[Stored data entries]

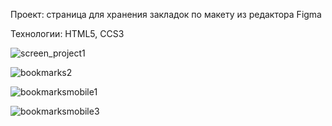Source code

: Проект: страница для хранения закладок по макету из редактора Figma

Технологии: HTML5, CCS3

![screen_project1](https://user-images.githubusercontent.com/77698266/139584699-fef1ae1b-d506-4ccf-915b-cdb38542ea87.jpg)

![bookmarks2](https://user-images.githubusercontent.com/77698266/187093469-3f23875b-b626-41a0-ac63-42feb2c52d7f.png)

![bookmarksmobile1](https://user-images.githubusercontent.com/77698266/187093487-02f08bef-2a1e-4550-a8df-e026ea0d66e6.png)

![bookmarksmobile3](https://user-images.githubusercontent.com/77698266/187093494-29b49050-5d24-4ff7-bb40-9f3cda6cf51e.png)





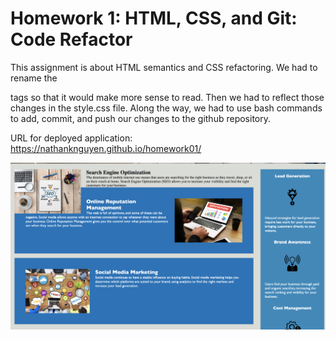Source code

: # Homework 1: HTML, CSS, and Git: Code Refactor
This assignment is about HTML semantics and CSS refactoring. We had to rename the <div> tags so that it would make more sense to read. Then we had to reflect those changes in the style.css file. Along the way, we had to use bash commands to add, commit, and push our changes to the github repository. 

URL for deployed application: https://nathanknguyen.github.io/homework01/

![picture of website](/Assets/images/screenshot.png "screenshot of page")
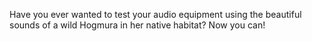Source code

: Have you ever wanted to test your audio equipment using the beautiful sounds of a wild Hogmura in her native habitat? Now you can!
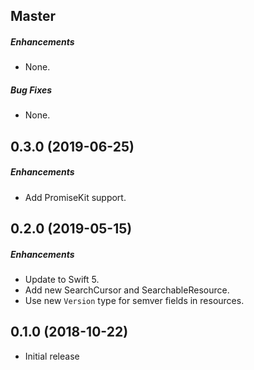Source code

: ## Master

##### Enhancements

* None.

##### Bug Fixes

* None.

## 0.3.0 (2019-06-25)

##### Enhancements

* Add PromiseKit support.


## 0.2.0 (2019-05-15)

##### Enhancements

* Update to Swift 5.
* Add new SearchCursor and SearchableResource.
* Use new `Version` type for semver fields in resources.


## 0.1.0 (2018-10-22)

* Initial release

**What this task involves**
Excluding all pictures, reproduce the records exactly as they appear above.

**Task response**
Source code

: Проект: страница для хранения закладок по макету из редактора Figma

Технологии: HTML5, CCS3

![screen_project1](https://user-images.githubusercontent.com/77698266/139584699-fef1ae1b-d506-4ccf-915b-cdb38542ea87.jpg)

![bookmarks2](https://user-images.githubusercontent.com/77698266/187093469-3f23875b-b626-41a0-ac63-42feb2c52d7f.png)

![bookmarksmobile1](https://user-images.githubusercontent.com/77698266/187093487-02f08bef-2a1e-4550-a8df-e026ea0d66e6.png)

![bookmarksmobile3](https://user-images.githubusercontent.com/77698266/187093494-29b49050-5d24-4ff7-bb40-9f3cda6cf51e.png)





Source code

: # Homework 1: HTML, CSS, and Git: Code Refactor
This assignment is about HTML semantics and CSS refactoring. We had to rename the <div> tags so that it would make more sense to read. Then we had to reflect those changes in the style.css file. Along the way, we had to use bash commands to add, commit, and push our changes to the github repository. 

URL for deployed application: https://nathanknguyen.github.io/homework01/

![picture of website](/Assets/images/screenshot.png "screenshot of page")
Source code

: Have you ever wanted to test your audio equipment using the beautiful sounds of a wild Hogmura in her native habitat? Now you can!
Source code

: ## Master

##### Enhancements

* None.

##### Bug Fixes

* None.

## 0.3.0 (2019-06-25)

##### Enhancements

* Add PromiseKit support.


## 0.2.0 (2019-05-15)

##### Enhancements

* Update to Swift 5.
* Add new SearchCursor and SearchableResource.
* Use new `Version` type for semver fields in resources.


## 0.1.0 (2018-10-22)

* Initial release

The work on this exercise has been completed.